Im Dezember 2015 haben sich 195 Länder in Paris zum ersten Mal auf ein gemeinsames rechtlich verbindliches Klimaabkommen geeinigt. Etwa ein Jahr später fand im marokkanischen Marrakech vom 7. bis 18. November 2016 die nächste UN-Klimakonferenz (UNFCCC, COP 22) statt. Im Pariser Klimaabkommen wurde vereinbart, „den globalen Temperaturanstieg deutlich unter zwei Grad im Vergleich zur vorindustriellen Zeit zu halten und die Anstrengungen zu verfolgen, den Temperaturanstieg auf 1,5 Grad im Vergleich zur vorindustriellen Zeit zu begrenzen[3]. Auch die globalen Treibhausgasemissionen sollen so schnell wie möglich den Punkt erreichen, an dem sie nicht weiter ansteigen, im Anschluss sollen sie zügig reduziert werden. Darüber hinaus kamen die Länder überein, dass die Industriestaaten in Zukunft arme Staaten beim Klimaschutz und der Anpassung an die Erderwärmung unterstützen werden.
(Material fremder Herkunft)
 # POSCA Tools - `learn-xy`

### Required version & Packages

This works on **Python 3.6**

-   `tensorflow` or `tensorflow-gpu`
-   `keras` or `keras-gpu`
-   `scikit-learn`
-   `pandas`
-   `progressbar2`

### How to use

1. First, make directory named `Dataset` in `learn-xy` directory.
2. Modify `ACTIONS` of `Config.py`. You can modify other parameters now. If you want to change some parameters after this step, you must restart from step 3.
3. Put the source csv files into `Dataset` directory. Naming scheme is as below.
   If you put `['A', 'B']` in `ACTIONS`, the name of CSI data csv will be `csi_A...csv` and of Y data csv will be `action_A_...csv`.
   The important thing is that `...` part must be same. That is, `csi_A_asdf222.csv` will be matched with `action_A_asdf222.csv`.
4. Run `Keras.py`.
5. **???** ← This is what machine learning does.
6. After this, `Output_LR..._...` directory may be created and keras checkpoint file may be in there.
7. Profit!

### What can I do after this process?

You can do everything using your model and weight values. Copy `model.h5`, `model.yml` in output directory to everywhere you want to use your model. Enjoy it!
Außerdem versprachen die Industrieländer in einer begleitenden Entscheidung, im Zeitraum zwischen 2020 und 2025 jährlich 100 Milliarden US-Dollar für arme Länder bereit zustellen, damit diese eine entschlossene Klimaschutzpolitik betreiben und die schädlichen Folgen des Klimawandels abmildern können.
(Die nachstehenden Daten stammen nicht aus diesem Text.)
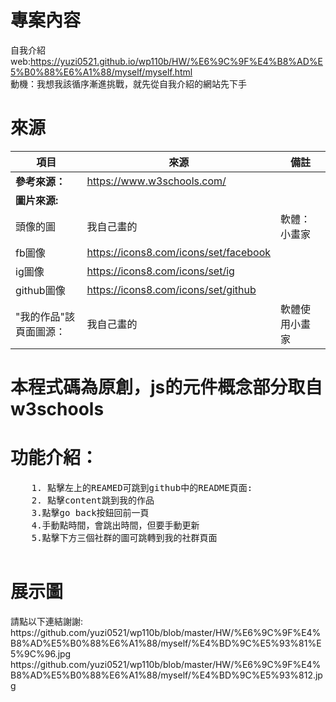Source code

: # 專案內容
  自我介紹
  web:https://yuzi0521.github.io/wp110b/HW/%E6%9C%9F%E4%B8%AD%E5%B0%88%E6%A1%88/myself/myself.html  
  動機：我想我該循序漸進挑戰，就先從自我介紹的網站先下手
# 來源 
|項目|來源|備註|
|---|---|---|
|<b>參考來源：</b>|https://www.w3schools.com/ |  
|<b>圖片來源:</b>|   
|頭像的圖|我自己畫的|軟體：小畫家|
|fb圖像|https://icons8.com/icons/set/facebook|
|ig圖像|https://icons8.com/icons/set/ig|
|github圖像|https://icons8.com/icons/set/github| 
|"我的作品"該頁面圖源：|我自己畫的|軟體使用小畫家|
    
 <h1>本程式碼為原創，js的元件概念部分取自w3schools</h1>    
 
<h1>功能介紹：</h1>
<pre>
    1. 點擊左上的REAMED可跳到github中的README頁面:  
    2. 點擊content跳到我的作品    
    3.點擊go back按鈕回前一頁      
    4.手動點時間，會跳出時間，但要手動更新 
    5.點擊下方三個社群的圖可跳轉到我的社群頁面
 </pre>
<h1>展示圖</h1>  
    請點以下連結謝謝:  
     https://github.com/yuzi0521/wp110b/blob/master/HW/%E6%9C%9F%E4%B8%AD%E5%B0%88%E6%A1%88/myself/%E4%BD%9C%E5%93%81%E5%9C%96.jpg   
     https://github.com/yuzi0521/wp110b/blob/master/HW/%E6%9C%9F%E4%B8%AD%E5%B0%88%E6%A1%88/myself/%E4%BD%9C%E5%93%812.jpg    

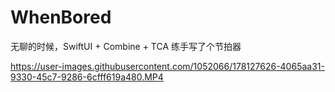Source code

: # WhenBored
无聊的时候，SwiftUI + Combine + TCA 练手写了个节拍器

https://user-images.githubusercontent.com/1052066/178127626-4065aa31-9330-45c7-9286-6cfff619a480.MP4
In Marokko sollte diskutiert werden, wie die Ziele des Pariser Abkommens erreicht werden können und ob Anpassungen des Klimavertrages sinnvoll sind. Die Finanzierung des Klimaschutzes war ebenso Thema; dabei wurde unter anderem über die Unterstützung von Entwicklungsländern gesprochen. Von den 195 Staaten, die sich im vergangenen Dezember in Paris auf den Weltklimavertrag[4] einigten, haben ihn bisher 113 (Stand: 25.11.2016) ratifiziert. Diese Länder haben sich verpflichtet, die Ziele des Vertrags umzusetzen. Unter ihnen befinden sich die Europäische Union, Deutschland, die USA, China und Indien. Leider haben bisher nur drei dieser Länder auch einen Klimaschutzplan vorgelegt (Deutschland, USA, Mexiko) und drei weitere haben einen angekündigt. Aber, auch das ist bemerkenswert, 47 Entwicklungsländer, die sich in der „Gruppe der Verwundbaren“ zusammengefunden haben, haben den vollständigen Ausstieg aus Öl, Gas und Kohle beschlossen („Climate Vulnarable Forum“, CVF)[5].
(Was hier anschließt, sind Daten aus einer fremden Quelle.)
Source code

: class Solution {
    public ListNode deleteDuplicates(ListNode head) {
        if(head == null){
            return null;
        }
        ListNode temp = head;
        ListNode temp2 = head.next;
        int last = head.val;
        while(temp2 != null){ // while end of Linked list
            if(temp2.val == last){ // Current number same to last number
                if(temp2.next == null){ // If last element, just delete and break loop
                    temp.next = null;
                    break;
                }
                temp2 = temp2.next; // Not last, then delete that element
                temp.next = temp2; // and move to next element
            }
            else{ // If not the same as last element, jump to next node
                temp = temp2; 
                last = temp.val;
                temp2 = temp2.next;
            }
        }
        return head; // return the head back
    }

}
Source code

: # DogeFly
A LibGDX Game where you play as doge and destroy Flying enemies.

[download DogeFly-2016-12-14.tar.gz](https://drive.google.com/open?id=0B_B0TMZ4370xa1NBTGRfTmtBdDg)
Die Vertragsstaaten verpflichten sich, alle fünf Jahre ihre geplanten nationalen Klimaschutzbeiträge bekannt zu geben. 92 Länder bzw. Länderorganisationen haben das bisher getan. Beispielsweise haben die USA erklärt, bis 2025 ihre Treibhausgasemissionen auf 26 bis 28 Prozent unter dem Level von 2005 zu reduzieren. Allerdings hat der designierte Präsident – ein Klimawandelleugner – mittlerweile in ersten Erklärungen deutlich geäußert, alle Verträge bzgl. Klimaschutz prüfen zu wollen, ob sie der US-Wirtschaft und –Industrie schaden.[6] Zudem will er die Klimaforschung der NASA einstellen lassen. Die Europäische Union hat sich verpflichtet, bis 2030 die Treibhausgasemissionen um 40 Prozent gegenüber dem Stand von 1990 zu senken. Der nach Paris halbwegs ambitionierte Plan der Bundesumweltministerin Hendrix zur Umsetzung durch die Bundesregierung wurde vor Marrakech in lockerer Reihenfolge, u.a. maßgeblich durch den Wirtschaftsminister Gabriel bis zur Unkenntlichkeit (kein Datum für den Braunkohleausstieg!) zusammen gestrichen. Greenpeace-Energieexperte Tobias Austrup: „Kein Kohleausstieg, keine Klimaziele für die verschiedenen Wirtschaftsfelder, keine ökologische Steuerreform: Mit diesem Lückentext verhöhnt Deutschland den Geist der Pariser Klimakonferenz.[7] Barbara Hendricks wies bereits im Oktober darauf hin, dass: „… wir das 40-Prozent-Minderungsziel bis 2020 wahrscheinlich nicht ganz schaffen werden, wenn wir nicht zusätzliche Maßnahmen ergreifen.“[8]DAS war vor den letzten Verschlechterungen der deutschen Regierungsbeschlüsse …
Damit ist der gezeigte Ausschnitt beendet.